Abbas Kiarostami is the most acclaimed Iranian film director whose films have won prizes all around the world. In this film he gives a rare and frank interview about his work, and journeys out of Tehran to meet Babak Ahmadpoor, the now grown up star of his famous trilogy, which started with Where is the Friend's House? On the journey Kiarostami picks up the camera himself, producing images of pure poetry.
Lessons from Bam
Director: Alireza Ghanie

Forty days have elapsed since the earthquake in Bam- an earthquake that killed over 68,000 people (unofficially) and destroyed the city and the ancient mud-brick citadel of Bam. The children of the Old Citadel School have finally gone back to school in the old citadel but as most buildings have been destroyed, class has been set up in the open air. The children have written compositions about their own experience of the earthquake and one by one are reading their composition out to the class. But one young girl, Fateme, does not want to read out loud her essay.
Iran: Behind Closed Cha-Dors
Director: Holly Morris

An installment of the popular PBS series “Adventure Divas.” We find the Divas in modern day Iran, a country struggling to balance Islamic ideals with contemporary realities.

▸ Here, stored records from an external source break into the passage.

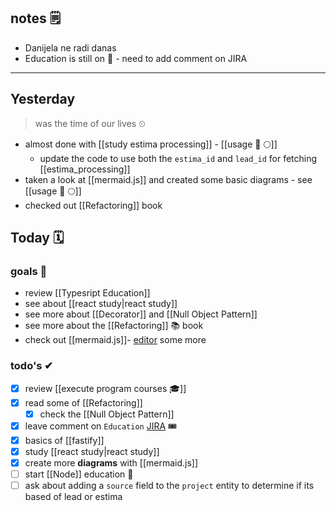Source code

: ## notes 🗒
- Danijela ne radi danas
- Education is still on 🎒 - need to add comment on JIRA

---
## Yesterday
> was the time of our lives ⏲

- almost done with [[study estima processing]] - [[usage 🍏 🌕]]
	- update the code to use both the `estima_id` and `lead_id` for fetching [[estima_processing]]
- taken a look at [[mermaid.js]] and created some basic diagrams - see [[usage 🍏 🌕]]
- checked out [[Refactoring]] book

## Today 🗓

### goals 🏴
- review [[Typesript Education]]
- see about [[react study|react study]]
- see more about [[Decorator]] and [[Null Object Pattern]]
- see more about the [[Refactoring]] 📚 book
- check out [[mermaid.js]]- [editor](https://www.mermaidchart.com/app/projects/c0dfe25c-1b2a-42c9-9b77-260bc9119ec7/diagrams/008d796-6e5e-490f-880a-93482b38c35a/version/v0.1/edit) some more

### todo's ✔
- [x] review [[execute program courses 🎓]]
- [x] read some of [[Refactoring]]
	- [x] check the [[Null Object Pattern]]
- [x] leave comment on `Education`  [JIRA](https://avivgroup.atlassian.net/browse/LUNA-222) 🎟
- [x] basics of [[fastify]]
- [x] study [[react study|react study]]
- [x] create more **diagrams** with [[mermaid.js]]
- [ ] start [[Node]] education 🎒
- [ ] ask about adding a `source` field to the `project` entity to determine if its based of lead or estima

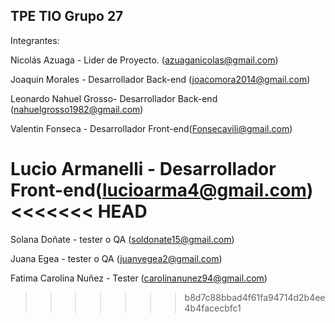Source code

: ## TPE TIO Grupo 27

Integrantes:

Nicolás Azuaga - Lider de Proyecto. (azuaganicolas@gmail.com)

Joaquin Morales - Desarrollador Back-end (joacomora2014@gmail.com)

Leonardo Nahuel Grosso- Desarrollador Back-end (nahuelgrosso1982@gmail.com)

Valentin Fonseca - Desarrollador Front-end(Fonsecavili@gmail.com)

Lucio Armanelli - Desarrollador Front-end(lucioarma4@gmail.com)
<<<<<<< HEAD
=======

Solana Doñate - tester o QA (soldonate15@gmail.com)

Juana Egea - tester o QA (juanyegea2@gmail.com)

Fatima Carolina Nuñez - Tester (carolinanunez94@gmail.com)
>>>>>>> b8d7c88bbad4f61fa94714d2b4ee4b4facecbfc1
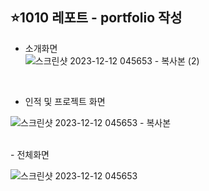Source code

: ## ⭐1010 레포트 - portfolio 작성

- 소개화면<br>
![스크린샷 2023-12-12 045653 - 복사본 (2)](https://github.com/SEUNGACHOI0925/cordova/assets/112832677/590c264c-ead3-4ea1-946d-73c3c356bb0c)
<br>

- 인적 및 프로젝트 화면
  <br>
  
![스크린샷 2023-12-12 045653 - 복사본](https://github.com/SEUNGACHOI0925/cordova/assets/112832677/e4cfaf91-9064-41e4-b107-8069fe616bd3)


<br>
- 전체화면
  <br>

![스크린샷 2023-12-12 045653](https://github.com/SEUNGACHOI0925/cordova/assets/112832677/bcfcf5f0-722e-4644-8412-1af75c69e3f9)


<br>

Often referred to as a regime that’s repressive towards women, the filmmakers come to understand Iran as a nation that is much more complicated than can be defined by a dress code or a dictator. We are witness to ways in which Iranian women break the rules, but more importantly what integral roles they play in the society.
American Fugitive: The Truth About Hassan
Director: Jean-Daniel Lafond

Revealed to the world in the 2001 movie "Kandahar," directed by Mohsen Makhmalbaf, David Theodore Belfield is wanted in the U.S. for the 1980 killing of an Iranian diplomat, and now lives in exile in Iran. The story of an unrepentant assassin and an articulate accuser. This is the story of Hassan, a Black American who, in 1980, in Washington, acting on a fatwa, assassinated the Shah’s representative to the United States, Ali Akbar Tabatabai. Since then, he has been wanted by the FBI and has lived in exile in Iran.